BANGKOK, July 6: Malaysian Prime Minister Mahathir Mohamad said on Saturday that Southeast Asian countries should consider introducing a common currency to help boost their economies and deepen intra-regional trade.

Mahathir told a meeting of the Thai-Malaysia Business Council that the 10 members of the Association of South East Asian Nations (ASEAN) should cooperate more economically and try to become less dependent on the US dollar.

We in ASEAN should seriously study possibility of using a common ASEAN currency, he said in reply to a question about intra-regional trade. We should be watching the euro currency...maybe it’s very good for ASEAN...It is bound to help our business, our economies.

ASEAN groups Brunei, Cambodia, Indonesia, Laos, Malaysia, Myanmar, the Philippines, Singapore, Thailand and Vietnam.

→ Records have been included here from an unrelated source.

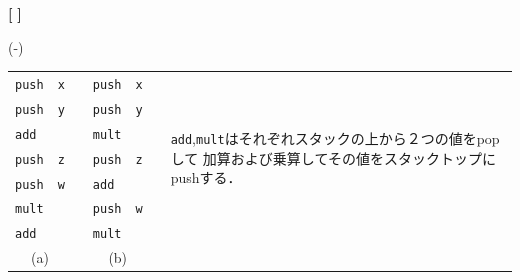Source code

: \documentclass[dvipdfmx]{jarticle}
\newcounter{coffee}
\newcounter{bean}
\begin{document}
\begin{list}{{\bf [\,\,]}}{}
\begin{list}{(-)}{}
\begin{center}
	\begin{tabular}{llcllcp{}}
		\texttt{push} & \texttt{x} & \hspace*{5zw} & \texttt{push} & \texttt{x} & \quad & \multirow{7}{*}{
      \parbox{15zw}{\texttt{add},\texttt{mult}はそれぞれスタックの上から２つの値をpopして
    加算および乗算してその値をスタックトップにpushする．}}\\
		\texttt{push} & \texttt{y} & & \texttt{push} & \texttt{y}\\
		\texttt{add} & & & \texttt{mult} & \\
		\texttt{push} & \texttt{z} & & \texttt{push} & \texttt{z}\\
		\texttt{push} & \texttt{w} & & \texttt{add} & \\
		\texttt{mult} & & & \texttt{push} & \texttt{w}\\
		\texttt{add} & & & \texttt{mult} & \\[3pt]
		\multicolumn{2}{c}{(a)} & & \multicolumn{2}{c}{(b)}\\
	\end{tabular}
\end{center}


\end{list}
\end{list}
\end{document}
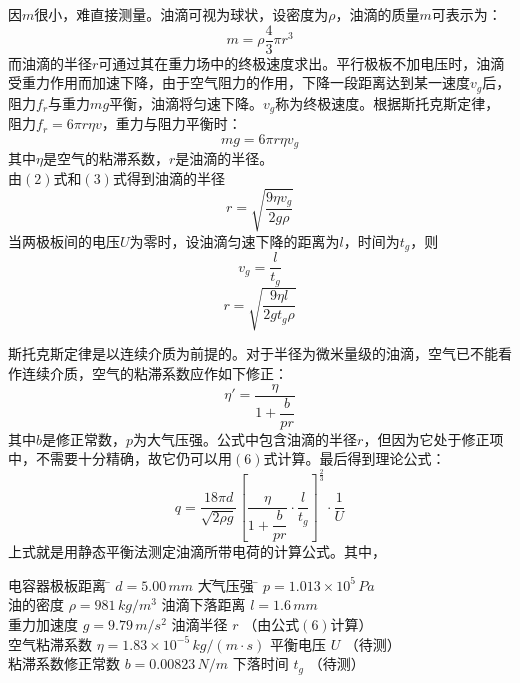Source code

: \documentclass[11pt]{article}
\begin{document}
因$m$很小，难直接测量。油滴可视为球状，设密度为$\rho$，油滴的质量$m$可表示为：
\begin{equation}
    m=\rho\dfrac{4}{3}\pi r^3
\end{equation}
而油滴的半径$r$可通过其在重力场中的终极速度求出。平行极板不加电压时，油滴受重力作用而加速下降，由于空气阻力的作用，下降一段距离达到某一速度$v_g$后，阻力$f_r$与重力$mg$平衡，油滴将匀速下降。$v_g$称为终极速度。根据斯托克斯定律，阻力$f_r=6\pi r\eta v$，重力与阻力平衡时：
\begin{equation}
    mg=6\pi r\eta v_g
\end{equation}
其中$\eta$是空气的粘滞系数，$r$是油滴的半径。\\
由$(2)$式和$(3)$式得到油滴的半径
\begin{equation}
    r=\sqrt{\dfrac{9\eta v_g}{2g\rho}}
\end{equation}
当两极板间的电压$U$为零时，设油滴匀速下降的距离为$l$，时间为$t_g$，则
\begin{equation}
    v_g=\dfrac{l}{t_g}
\end{equation}
\begin{equation}
    r=\sqrt{\dfrac{9\eta l}{2gt_g\rho}}
\end{equation}

斯托克斯定律是以连续介质为前提的。对于半径为微米量级的油滴，空气已不能看作连续介质，空气的粘滞系数应作如下修正：
\begin{equation}
    \eta'=\dfrac{\eta}{1+\dfrac{b}{pr}}
\end{equation}
其中$b$是修正常数，$p$为大气压强。公式中包含油滴的半径$r$，但因为它处于修正项中，不需要十分精确，故它仍可以用$(6)$式计算。最后得到理论公式：
\begin{equation}
    q=\dfrac{18\pi d}{\sqrt{2\rho g}}\left[\dfrac{\eta}{1+\dfrac{b}{pr}}\cdot\dfrac{l}{t_g}\right]^{\frac{2}{3}}\cdot\dfrac{1}{U}
\end{equation}
上式就是用静态平衡法测定油滴所带电荷的计算公式。其中，
\begin{center}
    \begin{minipage}{0.5\textwidth} %
        \begin{tabbing}
            电容器极板距离\hspace{2em} \= $d=5.00\,mm$\hspace{7em} \= 大气压强\hspace{3em} \= $p=1.013\times10^5\,Pa$ \\
            油的密度 \> $\rho=981\,kg/m^3$ \> 油滴下落距离 \> $l=1.6\,mm$ \\
            重力加速度 \> $g=9.79\,m/s^2$ \> 油滴半径 \> $r$ （由公式$(6)$计算） \\
            空气粘滞系数 \> $\eta=1.83\times10^{-5}\,kg/(m\cdot s)$ \> 平衡电压 \> $U$ （待测） \\
            粘滞系数修正常数 \> $b=0.00823\,N/m$ \> 下落时间 \> $t_g$ （待测）
        \end{tabbing}
    \end{minipage}
\end{center}
\end{document}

Mahathir, who plans to retire late next year, gave no timeframe for the proposal.

A single currency for Southeast Asia or for a wider East Asian region has been discussed tentatively since Europe began to move towards a common currency more than a decade ago.

But the economies of Southeast Asia are highly diverse, ranging from very poor nations such as Laos, Myanmar and Cambodia, to very rich countries such as Singapore and Brunei.

Economists say these tremendous differences probably mean any single currency for the region — even if it were considered advantageous — would be at least 50 years away.

Mahathir, on a three-day official visit to Thailand, forecast trade between ASEAN members would increase significantly in the next few years and said members should strengthen their own contacts before trying to forge closer links with economies further afield.

We should try to make ASEAN work properly and then we should also try to have a very important cooperation within ASEAN and the very highly developed countries of Northeast Asia.

It is better to work stage by stage...It’s better to consolidate what we have at the moment.